By Michael Warren at The Weekly Standard
Ted Cruz went a long way Wednesday night in making the case for himself as the conservative consensus candidate. It didn’t hurt that he used his first extended answer in the debate to excoriate the journalists asking the questions.
The righteous rant got one of the loudest rounds of applause of the night from the crowd at the University of Colorado. It was a smart move for Cruz to take time to go after the media since the CNBC moderators were, indeed, asking questions right out of the Hillary Clinton opposition book.
Cruz wasn’t the only one to criticize the media—Marco Rubio got off plenty of good hits, and Chris Christie had a great moment near the end mocking a question about regulating fantasy football. But Cruz’s moment set the tone for the rest of the debate, and the Texas senator took advantage of a strong opening to score a number of points throughout the night
His answer to a question about the Federal Reserve left him sounding informed and decisive. “The first thing I think we need to do is audit the Fed, and I am an original cosponsor of Ron Paul’s audit the Fed legislation,” said Cruz. “The second thing we need to do is I think we need to bring together a bipartisan commission to look at getting back to rules-based monetary policy.” Cruz criticized the Fed’s quantitative easing policy and how the bank’s activity hurts regular people.
“On Wall Street, the Fed is doing great. It’s driving up stock prices, Wall Street’s doing great. You know, today, the top one percent earn a higher share of our income than any year since 1928,” Cruz said. “But if you look at working men and women, you look at a single mom buying groceries, she sees hamburger prices have gone up nearly 40 percent. She sees her cost of electricity going up, she sees her health insurance going up, and loose money is one of the major problems. We need sound money, and I think the Fed should get out of the business of trying to juice up the economy and simply be focused on sound money and monetary policy ideally tied to gold.”
Cruz also began to define himself against the draconian conservative caricature. In discussing his tax plan, he made sure to note that under his proposal “no billionaire pays less than his secretary.” In another moment, moderator Becky Quick questioned Cruz about the dubious claim that American women make significantly less than men for the same job.
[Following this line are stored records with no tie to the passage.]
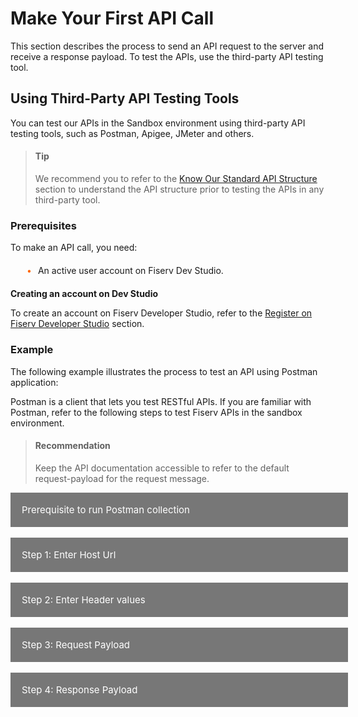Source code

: # Make Your First API Call

This section describes the process to send an API request to the server and receive a response payload. To test the APIs, use the third-party API testing tool.

## Using Third-Party API Testing Tools

You can test our APIs in the Sandbox environment using third-party API testing tools, such as Postman, Apigee, JMeter and others.


<!-- theme: info -->
> #### Tip
>
> We recommend you to refer to the <a href="?path=docs/getting-started/know-our-standard-api-structure.md#know-our-standard-api-structure" title="Click to open">Know Our Standard API Structure</a> section to understand the API structure prior to testing the APIs in any third-party tool.


### Prerequisites
To make an API call, you need:
<div class="card-body">
<ul>
<li> An active user account on Fiserv Dev Studio.</li>
</ul>
</div>

**Creating an account on Dev Studio**


To create an account on Fiserv Developer Studio, refer to the [Register on Fiserv Developer Studio](?path=docs/getting-started/before-you-start.md#register-on-fiserv-developer-studio) section. 


### Example
  
The following example illustrates the process to test an API using Postman application:
  
  
Postman is a client that lets you test RESTful APIs. If you are familiar with Postman, refer to the following steps to test Fiserv APIs in the sandbox environment. 
  
<!-- theme: info -->  
> #### Recommendation
>
> Keep the API documentation accessible to refer to the default request-payload for the request message. 



<div class="collapsible-container">
<div>
   <input type="checkbox" class="collapsible-checkbox" id="section6">
    <label class="label-expand" for="section6">Prerequisite to run Postman collection</label>
    <div class="content-expand">
    <p>To  test an API using Postman application: </p>
    <p>1. Open a web or desktop application of Postman.</p>
    <p>2.	Create a new HTTP request.</p>
    <p>3.	Set the API method to POST or PUT, as mentioned in the API document which you want to test. </p>
    <p class="block-quote">Note: API method of all Fiserv APIs is either set to POST or PUT for all operations.</p>
    <p>4.	Insert the request URL. </p>
    <p>5.	Add Header as new parameters under the <b>Headers</b> section and insert the value in JSON format.</p>
    <p>6.	Insert the request-payload under the <b>Body</b> tab. Make sure that the <b>raw</b> radio button is activated and the text format is set to <b>JSON</b>.</p>
    <img src="https://raw.githubusercontent.com/Fiserv/verifynow/develop/assets/images/Jsonselection_body.png"/><br>
    <p class="block-quote">Note: Default request-payload can be copied from the API Explorer document and you may modify certain fields as mentioned in the documentation.</p>
    <p>7.	Modify the field values in JSON code that you want to test.</p>
    <p>8. Click <b>Send</b>. API response is generated in the Response section.</p>
    </div>
    </div>
    </br>
    </div>

<!--#### Prerequisite to run Postman collection


To  test an API using Postman application: 

1. Open a web or desktop application of Postman.
2.	Create a new HTTP request.
3.	Set the API method to POST or PUT, as mentioned in the API document which you want to test. 
   
    #### Note
    
  API method of all Fiserv APIs is either set to POST or PUT for all operations.

4.	Insert the request URL.     
5.	Add Header as new parameters under the **Headers** section and insert the value in JSON format.
6.	Insert the request-payload under the **Body** tab. Make sure that the **raw** radio button is activated and the text format is set to **JSON**. 
  
    <kbd><img src="https://raw.githubusercontent.com/Fiserv/verifynow/develop/assets/images/Jsonselection_body.png" width="70%" /></kbd><br>
    
    
    > #### Note
    >
    > Default request-payload can be copied from the API Explorer document and you may modify certain fields as mentioned in the documentation.
  
7.	Modify the field values in JSON code that you want to test. 
8.	Click **Send**. API response is generated in the Response section. -->

<div class="collapsible-container">
<div>
   <input type="checkbox" class="collapsible-checkbox" id="section7">
    <label class="label-expand" for="section7">Step 1:  Enter Host Url</label>
    <div class="content-expand">
    <img src="https://raw.githubusercontent.com/Fiserv/verifynow/develop/assets/images/verifynowurl.png">
    </div>
    </div>
    </br>
    <div>
    <input type="checkbox" class="collapsible-checkbox" id="section8">
    <label class="label-expand" for="section8">Step 2: Enter Header values</label>
    <div class="content-expand">
    <img src="https://raw.githubusercontent.com/Fiserv/verifynow/develop/assets/images/verifynow_HeaderDetails.png">
    </div>
    </div>
    </br>
    <div>
    <input type="checkbox" class="collapsible-checkbox" id="section9">
    <label class="label-expand" for="section9">Step 3: Request Payload</label>
    <div class="content-expand">
    <img src="https://raw.githubusercontent.com/Fiserv/verifynow/develop/assets/images/verifynowrequest.png">
    </div>
    </div>
    </br>
    <div>
    <input type="checkbox" class="collapsible-checkbox" id="section10">
    <label class="label-expand" for="section10">Step 4: Response Payload</label>
    <div class="content-expand">
    <img src="https://raw.githubusercontent.com/Fiserv/verifynow/develop/assets/images/verifynowresponse.png">
    </div>
    </div>
    </br>
    </div>
    
<!--#### STEP 1:

Enter Host Url.

![image](../assets/images/Verifynow_Url.png)

#### STEP 2:

Enter Header values. 

![image](../assets/images/verifynow_HeaderDetails.png)

#### STEP 3:

Request Payload.

![image](../assets/images/Verifynow_Request.png)

#### STEP 4:

Response Payload.

![image](../assets/images/Verifynow_Repsonse.png)-->

<style>

    .collapsible-container {
        width: 100%;
    }


    .collapsible-checkbox {
        display: none;
    }

    .label-expand {
        background-color: #777;
        color: white;
        cursor: pointer;
        padding: 18px;
        width: 100%;
        border: none;
        text-align: left;
        outline: none;
        font-size: 15px;
        display: block;
    }

    .collapsible-checkbox:checked+.label-expand {
        background-color: #555;
    }

    .content-expand {
        padding: 0 18px;
        display: none;
        overflow: hidden;
        background-color: #f1f1f1;
    }

    .collapsible-checkbox:checked+.label-expand+.content-expand {
        display: block;
    }

    .block-quote {
        padding: 1em;
        color: #6a737d;
        border-left: 0.375em solid #40a9ff;
        background: #e6f7ff;
        border-radius: 3px;
    }

    .content-left {
        width: 50%
    }

    .image-otp {
        width: 40%
    }

    .content-body {
        display: flex;
        align-items: center;
        justify-content: space-between;
        padding: 20px;
    }

    .image-center {
      display: block;
      margin-left: auto;
      margin-right: auto;
      width: 70%;
    }
    
    .card-body {
        margin: 20px;
    }
    .card-body ul {
        list-style: none;
        padding-left: 20px;
    }
    .card-body ul li::before {
        content: "\2022";
        font-size: 1em;
        color: #f60;
        display: inline-block;
        width: 1em;
        margin-left: -1em;
    }
    .markdown-body pre{
     background-color: #FFFFFF;
    }
</style>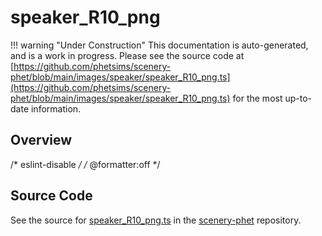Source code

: # speaker_R10_png

!!! warning "Under Construction"
    This documentation is auto-generated, and is a work in progress. Please see the source code at
    [https://github.com/phetsims/scenery-phet/blob/main/images/speaker/speaker_R10_png.ts](https://github.com/phetsims/scenery-phet/blob/main/images/speaker/speaker_R10_png.ts) for the most up-to-date information.

## Overview

/* eslint-disable */
/* @formatter:off */



## Source Code

See the source for [speaker_R10_png.ts](https://github.com/phetsims/scenery-phet/blob/main/images/speaker/speaker_R10_png.ts) in the [scenery-phet](https://github.com/phetsims/scenery-phet) repository.
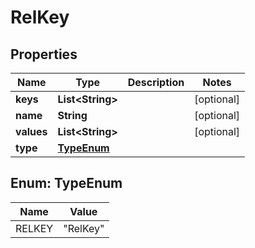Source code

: 

# RelKey

## Properties

Name | Type | Description | Notes
------------ | ------------- | ------------- | -------------
**keys** | **List&lt;String&gt;** |  |  [optional]
**name** | **String** |  |  [optional]
**values** | **List&lt;String&gt;** |  |  [optional]
**type** | [**TypeEnum**](#TypeEnum) |  | 



## Enum: TypeEnum

Name | Value
---- | -----
RELKEY | &quot;RelKey&quot;



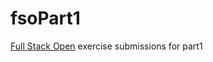 # fsoPart1

<a href="https://fullstackopen.com/en/">Full Stack Open<a/> exercise submissions for part1
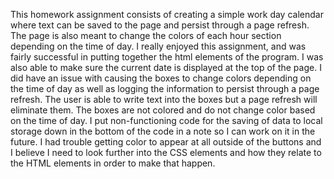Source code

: This homework assignment consists of creating a simple work day calendar where text can be saved to the page and persist through a page refresh. The page is also meant to change the colors of each hour section depending on the time of day. I really enjoyed this assignment, and was fairly successful in putting together the html elements of the program. I was also able to make sure the current date is displayed at the top of the page. I did have an issue with causing the boxes to change colors depending on the time of day as well as logging the information to persist through a page refresh. The user is able to write text into the boxes but a page refresh will eliminate them. The boxes are not colored and do not change color based on the time of day. I put non-functioning code for the saving of data to local storage down in the bottom of the code in a note so I can work on it in the future. I had trouble getting color to appear at all outside of the buttons and I believe I need to look further into the CSS elements and how they relate to the HTML elements in order to make that happen. 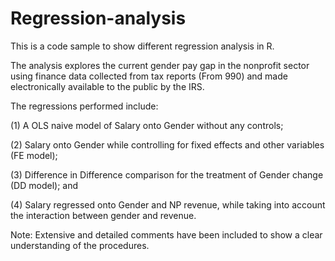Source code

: # Regression-analysis
This is a code sample to show different regression analysis in R.

The analysis explores the current gender pay gap in the nonprofit sector using finance data collected from tax reports (From 990) and made electronically available to the public by the IRS. 

The regressions performed include:

(1) A OLS naive model of Salary onto Gender without any controls; 

(2) Salary onto Gender while controlling for fixed effects and other variables (FE model); 

(3) Difference in Difference comparison for the treatment of Gender change (DD model); and 

(4) Salary regressed onto Gender and NP revenue, while taking into account the interaction between gender and revenue.

Note: Extensive and detailed comments have been included to show a clear understanding of the procedures.

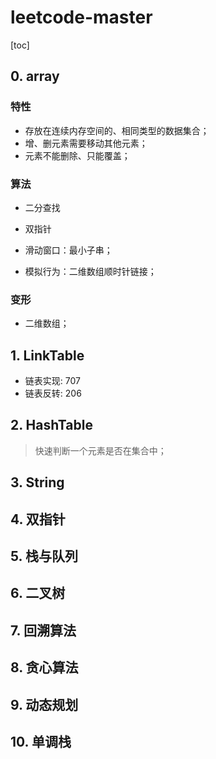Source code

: # leetcode-master

[toc]



## 0. array



### 特性



* 存放在连续内存空间的、相同类型的数据集合；
* 增、删元素需要移动其他元素；
* 元素不能删除、只能覆盖；



### 算法




* 二分查找

* 双指针

* 滑动窗口：最小子串；
* 模拟行为：二维数组顺时针链接；



### 变形



* 二维数组；

  


## 1. LinkTable
* 链表实现: 707
* 链表反转: 206





## 2. HashTable

> 快速判断一个元素是否在集合中；





## 3. String



## 4. 双指针



## 5. 栈与队列



## 6. 二叉树



## 7. 回溯算法



## 8. 贪心算法



## 9. 动态规划



## 10. 单调栈

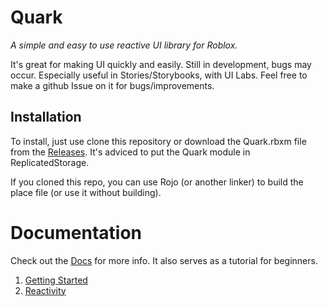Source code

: # Quark
*A simple and easy to use reactive UI library for Roblox.*

It's great for making UI quickly and easily. Still in development, bugs may occur. Especially useful in Stories/Storybooks, with UI Labs. Feel free to make a github Issue on it for bugs/improvements.

## Installation
To install, just use clone this repository or download the Quark.rbxm file from the [Releases](github.com/creepersaur/Quark/Releases).
It's adviced to put the Quark module in ReplicatedStorage.

If you cloned this repo, you can use Rojo (or another linker) to build the place file (or use it without building).

# Documentation
Check out the [Docs](./docs/) for more info. It also serves as a tutorial for beginners.

1. [Getting Started](./docs/1.GettingStarted.md)
2. [Reactivity](./docs/2.Reactivity.md)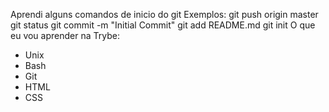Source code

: Aprendi alguns comandos de inicio do git
Exemplos:
git push origin master
git status
git commit -m "Initial Commit"
git add README.md 
git  init
O que eu vou aprender na Trybe:

- Unix
- Bash
- Git
- HTML
- CSS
Cruz used the opportunity both to show a personal side of himself as well as land a hit on Democrats.
I’ll tell you, in my family there are a lot of single moms in my family. My sister was a single mom. Both my aunts were single moms. My mom, who is here today, was a single mom when my father left us when I was 3 years old. Now, thank God my father was invited to a Bible study and became born again, and he came back to my mom and me, and we were raised together.
But the struggle of single moms is extraordinary. And, you know, when you see Hillary Clinton and Bernie Sanders and all the Democrats talking about wanting to address the plight of working women, not a one of them mentioned the fact that under Barack Obama, 3.7 million women have entered poverty. Not one of them mentioned the fact that under Barack Obama and the big government economy, the median wage for women has dropped $733.
It was at one moment emotional and the next moment devastating against the Democratic party—in other words, gold for conservative primary voters looking for a champion.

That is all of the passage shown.